しかしながら、これらのこと以上に、一番の大きな学びは「日本を知った」ことではないでしょうか。
シンガポールで感じたことは、いつも日本と比較していました。それらが日々重なると、だんだんと日本が客観的に見られるようになってくるのです。
日本ってこういう国なんだ、日本人ってこういう考え方するな、など。
これはシンガポールに限らず、海外生活を経験した人の多くが口を揃えて言うことです。海外生活なんて誰でも簡単にできるものではないし、そういった意味で、これらの学びは貴重で大きなものだったと思います。
いいことも悪いことも、いずれ日本に帰る日本人が日本を客観的に捉えられることで、日本をいい方向に変えていけるのでは、と思いました。
最後に、在シンガポール邦人の皆さんへ
シンガポール在住中に、ブログの書き方が大きく変わりました。つぶやきのような日記から、それなりの構成をもった文章を書くようになりました。それはブログをレンタルのブログからWordpressに変更したことが大きいのですが、「シンガポール生活」という分かりやすく、かつ書きやすいネタがあったことも大きいです。

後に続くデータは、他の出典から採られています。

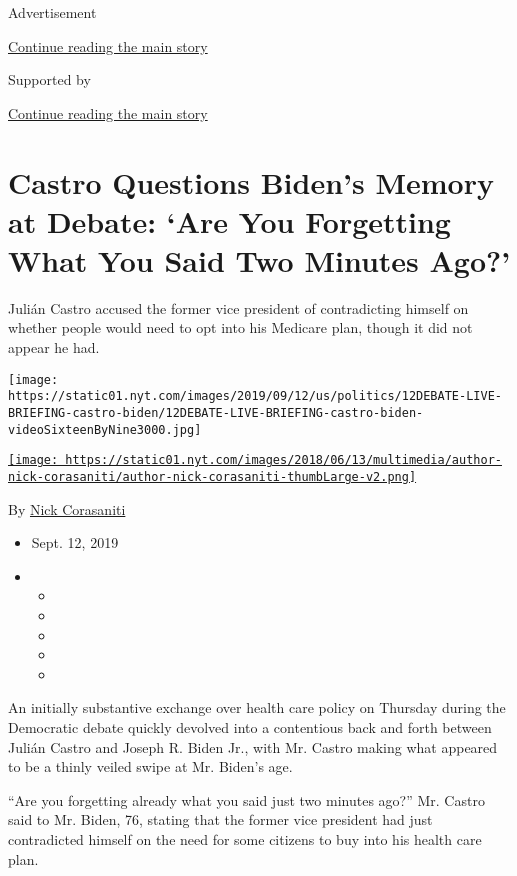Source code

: Advertisement

\protect\hyperlink{after-top}{Continue reading the main story}

Supported by

\protect\hyperlink{after-sponsor}{Continue reading the main story}

\hypertarget{castro-questions-bidens-memory-at-debate-are-you-forgetting-what-you-said-two-minutes-ago}{%
\section{Castro Questions Biden's Memory at Debate: `Are You Forgetting
What You Said Two Minutes
Ago?'}\label{castro-questions-bidens-memory-at-debate-are-you-forgetting-what-you-said-two-minutes-ago}}

Julián Castro accused the former vice president of contradicting himself
on whether people would need to opt into his Medicare plan, though it
did not appear he had.

\texttt{[image: https://static01.nyt.com/images/2019/09/12/us/politics/12DEBATE-LIVE-BRIEFING-castro-biden/12DEBATE-LIVE-BRIEFING-castro-biden-videoSixteenByNine3000.jpg]}

\href{https://www.nytimes.com/by/nick-corasaniti}{\texttt{[image: https://static01.nyt.com/images/2018/06/13/multimedia/author-nick-corasaniti/author-nick-corasaniti-thumbLarge-v2.png]}}

By \href{https://www.nytimes.com/by/nick-corasaniti}{Nick Corasaniti}

\begin{itemize}
\item
  Sept. 12, 2019
\item
  \begin{itemize}
  \item
  \item
  \item
  \item
  \item
  \end{itemize}
\end{itemize}

An initially substantive exchange over health care policy on Thursday
during the Democratic debate quickly devolved into a contentious back
and forth between Julián Castro and Joseph R. Biden Jr., with Mr. Castro
making what appeared to be a thinly veiled swipe at Mr. Biden's age.

``Are you forgetting already what you said just two minutes ago?'' Mr.
Castro said to Mr. Biden, 76, stating that the former vice president had
just contradicted himself on the need for some citizens to buy into his
health care plan.

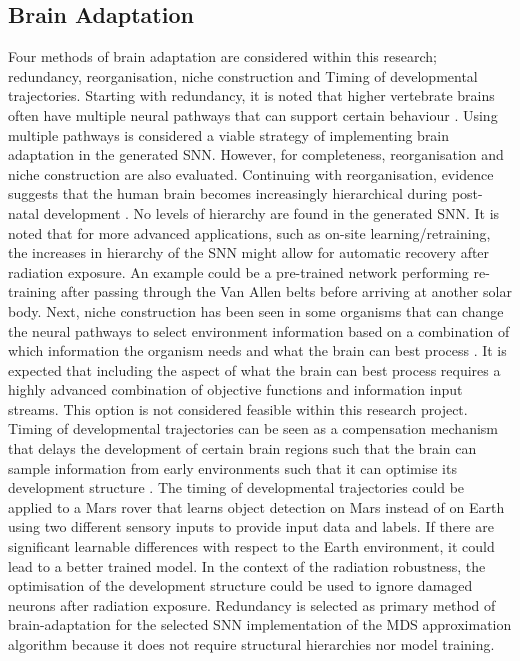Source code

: \subsection{Brain Adaptation}\label{subsec:brain_adaptation}
Four methods of brain adaptation are considered within this research; redundancy, reorganisation, niche construction and Timing of developmental trajectories.  Starting with redundancy, it is noted that higher vertebrate brains often have multiple neural pathways that can support certain behaviour \cite{johnson_brain_2015}. Using multiple pathways is considered a viable strategy of implementing brain adaptation in the generated SNN. However, for completeness, reorganisation and niche construction are also evaluated. Continuing with reorganisation, evidence suggests that the human brain becomes increasingly hierarchical during post-natal development \cite{supekar_brain_2013}. No levels of hierarchy are found in the generated SNN. It is noted that for more advanced applications, such as on-site learning/retraining, the increases in hierarchy of the SNN might allow for automatic recovery after radiation exposure. An example could be a pre-trained network performing re-training after passing through the Van Allen belts before arriving at another solar body. Next, niche construction has been seen in some organisms that can change the neural pathways to select environment information based on a combination of which information the organism needs and what the brain can best process \cite{johnson_brain_2015}. It is expected that including the aspect of what the brain can best process requires a highly advanced combination of objective functions and information input streams. This option is not considered feasible within this research project. Timing of developmental trajectories can be seen as a compensation mechanism that delays the development of certain brain regions such that the brain can sample information from early environments such that it can optimise its development structure \cite{johnson_brain_2015}. The timing of developmental trajectories could be applied to a Mars rover that learns object detection on Mars instead of on Earth using two different sensory inputs to provide input data and labels. If there are significant learnable differences with respect to the Earth environment, it could lead to a better trained model. In the context of the radiation robustness, the optimisation of the development structure could be used to ignore damaged neurons after radiation exposure. Redundancy is selected as primary method of brain-adaptation for the selected SNN implementation of the MDS approximation algorithm because it does not require structural hierarchies nor model training.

シンガポール生活を綴ってきたことで、シンガポールからのアクセスもいただいてきたことが嬉しかったです。アクセスログを見ながら、在星ユーザーにも読んでいただいている実感を通して、勝手に同胞意識を抱いておりました。
短い間でしたが、ご覧いただいた皆さんにはお礼申し上げたいです。ありがとうございました。もう、リアルタイムでシンガポール生活を綴ることはできませんが、気が向いた時にでも当ブログをのぞいていただけたら嬉しいです。
……さて、私は日本に帰国したことで、3万人の在シンガポール邦人から1億2千万の日本人の一人に戻りました。今後も、蔵出しネタなどシンガポールの思い出話は書きたいと思っていますが、それがメインになることはないでしょう。
当ブログはそもそもシンガポール・ブログではないので、今後も私的な日記として続けていきます。しかし、ありふれた日常を、そこそこの文字数にするのは難しいだろうという不安があります。
しばらくは糸が切れた凧のように、ふらふらとしたブログになりそうですが、今後も「細く長く」続けていきたいと思っています。